**EXERCISE DETAILS:** Filter the entries, keeping every line with the string "white".

Items from a data source:
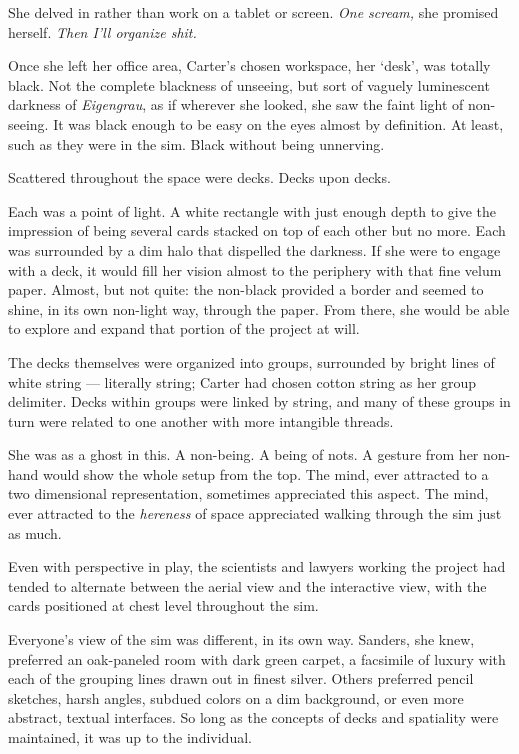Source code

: She delved in rather than work on a tablet or screen. \emph{One scream,} she promised herself. \emph{Then I'll organize shit.}

Once she left her office area, Carter's chosen workspace, her `desk', was totally black. Not the complete blackness of unseeing, but sort of vaguely luminescent darkness of \emph{Eigengrau}, as if wherever she looked, she saw the faint light of non-seeing. It was black enough to be easy on the eyes almost by definition. At least, such as they were in the sim. Black without being unnerving.

Scattered throughout the space were decks. Decks upon decks.

Each was a point of light. A white rectangle with just enough depth to give the impression of being several cards stacked on top of each other but no more. Each was surrounded by a dim halo that dispelled the darkness. If she were to engage with a deck, it would fill her vision almost to the periphery with that fine velum paper. Almost, but not quite: the non-black provided a border and seemed to shine, in its own non-light way, through the paper. From there, she would be able to explore and expand that portion of the project at will.

The decks themselves were organized into groups, surrounded by bright lines of white string --- literally string; Carter had chosen cotton string as her group delimiter. Decks within groups were linked by string, and many of these groups in turn were related to one another with more intangible threads.

She was as a ghost in this. A non-being. A being of nots. A gesture from her non-hand would show the whole setup from the top. The mind, ever attracted to a two dimensional representation, sometimes appreciated this aspect. The mind, ever attracted to the \emph{hereness} of space appreciated walking through the sim just as much.

Even with perspective in play, the scientists and lawyers working the project had tended to alternate between the aerial view and the interactive view, with the cards positioned at chest level throughout the sim.

Everyone's view of the sim was different, in its own way. Sanders, she knew, preferred an oak-paneled room with dark green carpet, a facsimile of luxury with each of the grouping lines drawn out in finest silver. Others preferred pencil sketches, harsh angles, subdued colors on a dim background, or even more abstract, textual interfaces. So long as the concepts of decks and spatiality were maintained, it was up to the individual.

**RESULT OF THIS EXERCISE:**
Each was a point of light. A white rectangle with just enough depth to give the impression of being several cards stacked on top of each other but no more. Each was surrounded by a dim halo that dispelled the darkness. If she were to engage with a deck, it would fill her vision almost to the periphery with that fine velum paper. Almost, but not quite: the non-black provided a border and seemed to shine, in its own non-light way, through the paper. From there, she would be able to explore and expand that portion of the project at will.
The decks themselves were organized into groups, surrounded by bright lines of white string --- literally string; Carter had chosen cotton string as her group delimiter. Decks within groups were linked by string, and many of these groups in turn were related to one another with more intangible threads.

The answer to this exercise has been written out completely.